Zakat merupakan salah satu pilar syari’at Islam yang memiliki kaitan
dengan permasalahan tersebut. Zakat merupakan ibadah dalam Islam yang
memiliki dimensi sosial-ekonomi. Zakat berfungsi sebagai media
redistribusi kekayaan dari kelompok yang mampu (aghniya’) kepada golongan yang kurang mampu (dhuafa’) dan yang tertindas (mustadh’afin).
Zakat merupakan institusi resmi syari’at Islam untuk menciptakan
kesejahteraan sosial-ekonomi yang berkeadilan, sehingga pembangunan
ekonomi mampu menghadirkan kesejahteraan bagi masyarakat.
Apa Hakekat Zakat?
Tidak sedikit orang masa sekarang yang menyamakan pajak dan zakat.
Sehingga ketika seseorang sudah membayar pajak menganggap dirinya sudah
membayar zakat. Padahal keduanya merupakan hal yang berbeda.
Masing-masing memiliki kekhasan tersendiri. Dalam Islam, pelaksanaan
zakat merupakan sebuah perintah Allah SWT yang memiliki pesan sebagai
sebuah kewajiban yang mutlak harus dilakukan oleh setiap orang yang
mengaku dirinya beriman. Hakikat perintah yang disyari’atkan dalam Islam
menurut Sayyid Quthb, tidaklah patut dipertanyakan alasan mengapa hal
itu ada oleh setiap mu’min yang baik. Tetapi, sikap yang harus
ditunjukkan adalah menjalankannya dengan penuh ketaatan, sami’na wa
atho‘na untuk mendapat keridhaan Allah SWT dan mencari hikmah yang
terkandung dalam perintah tersebut (Muhammad, 2004: 177). Karena itu,
dalam mengkaji zakat, hal yang memungkinkan bisa dilakukan adalah dengan
mencari hikmah dan implementasi dari perintah itu.
Zakat secara bahasa berarti berkembang (an-namaau) berarti juga pensucian (tathhir), keberkahan (al-barakah), dan baik (thayyib).
Sedangkan menurut istilah syara‘, zakat memiliki makna-makna tersebut.

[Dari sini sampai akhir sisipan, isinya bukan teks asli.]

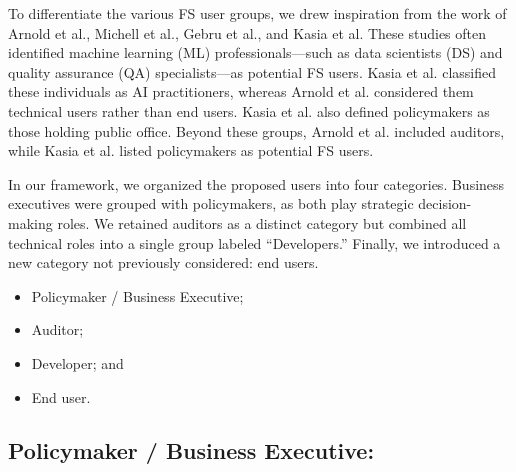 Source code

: \documentclass[manuscript,screen,review]{acmart}
\begin{document}
	To differentiate the various FS user groups, we drew inspiration from the work of Arnold et al., Michell et al., Gebru et al., and Kasia et al. These studies often identified machine learning (ML) professionals—such as data scientists (DS) and quality assurance (QA) specialists—as potential FS users. Kasia et al. classified these individuals as AI practitioners, whereas Arnold et al. considered them technical users rather than end users. Kasia et al. also defined policymakers as those holding public office. Beyond these groups, Arnold et al. included auditors, while Kasia et al. listed policymakers as potential FS users.

	In our framework, we organized the proposed users into four categories. Business executives were grouped with policymakers, as both play strategic decision-making roles. We retained auditors as a distinct category but combined all technical roles into a single group labeled “Developers.” Finally, we introduced a new category not previously considered: end users.



	\begin{itemize}
		\item Policymaker / Business Executive;
		\item Auditor;
		\item Developer; and
		\item End user.
	\end{itemize}

\subsection{Policymaker / Business Executive:}

	
\end{document}
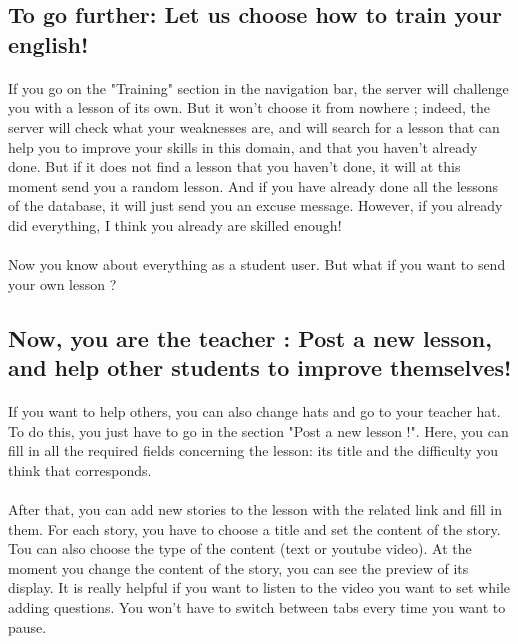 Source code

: \subsection{To go further: Let us choose how to train your english!}

\paragraph{}
If you go on the "Training" section in the navigation bar, the server will challenge you with a lesson of its own. But it won't choose it from nowhere ; indeed, the server will check what your weaknesses are, and will search for a lesson that can help you to improve your skills in this domain, and that you haven't already done.\linebreak
But if it does not find a lesson that you haven't done, it will at this moment send you a random lesson. And if you have already done all the lessons of the database, it will just send you an excuse message. However, if you already did everything, I think you already are skilled enough!

\paragraph{}
Now you know about everything as a student user. But what if you want to send your own lesson ?

\subsection{Now, you are the teacher : Post a new lesson, and help other students to improve themselves!}

\paragraph{}
If you want to help others, you can also change hats and go to your teacher hat. To do this, you just have to go in the section "Post a new lesson !". Here, you can fill in all the required fields concerning the lesson: its title and the difficulty you think that corresponds. 

\paragraph{}
After that, you can add new stories to the lesson with the related link and fill in them. For each story, you have to choose a title and set the content of the story. Tou can also choose the type of the content (text or youtube video). At the moment you change the content of the story, you can see the preview of its display. It is really helpful if you want to listen to the video you want to set while adding questions. You won't have to switch between tabs every time you want to pause.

Karena dengan mengeluarkan zakat menjadi sebab timbulnya berkah pada
harta. Sebagaimana yang dinyatakan dalam sebuah hadits, yang artinya :
Tidak berkurang harta karena shadaqoh (dikeluarkan zakatnya) (HR
Tirmidzi). Sebab lain karena zakat itu menambah banyak pahala,
mensucikan diri dari sifat bakhil (kikir) dan membersihkan dari dosa.
Definisi zakat secara syar’iy adalah sejumlah (nilai/ukuran) tertentu
yang wajib dikeluarkan dari harta (yang jenisnya) tertentu pula. Zakat
adalah salah satu ibadah dan salah satu rukun dari rukun-rukun Islam,
seperti shalat, puasa dan haji. Zakat hanya wajib atas kaum muslim, hal
ini ditegaskan dalam QS Al-Baqarah : 43. Demikian pula hadits-hadits
Rasulullah, di antaranya, Beritahukanlah kepada mereka, bahwa Allah
SWT telah mewajibkan atas mereka zakat, yang diambil dari orang-orang
kaya di antara mereka, untuk kemudian dikembalikan kepada orang-orang
fakir di antara mereka (HR Ibnu Majah dan Abu Daud).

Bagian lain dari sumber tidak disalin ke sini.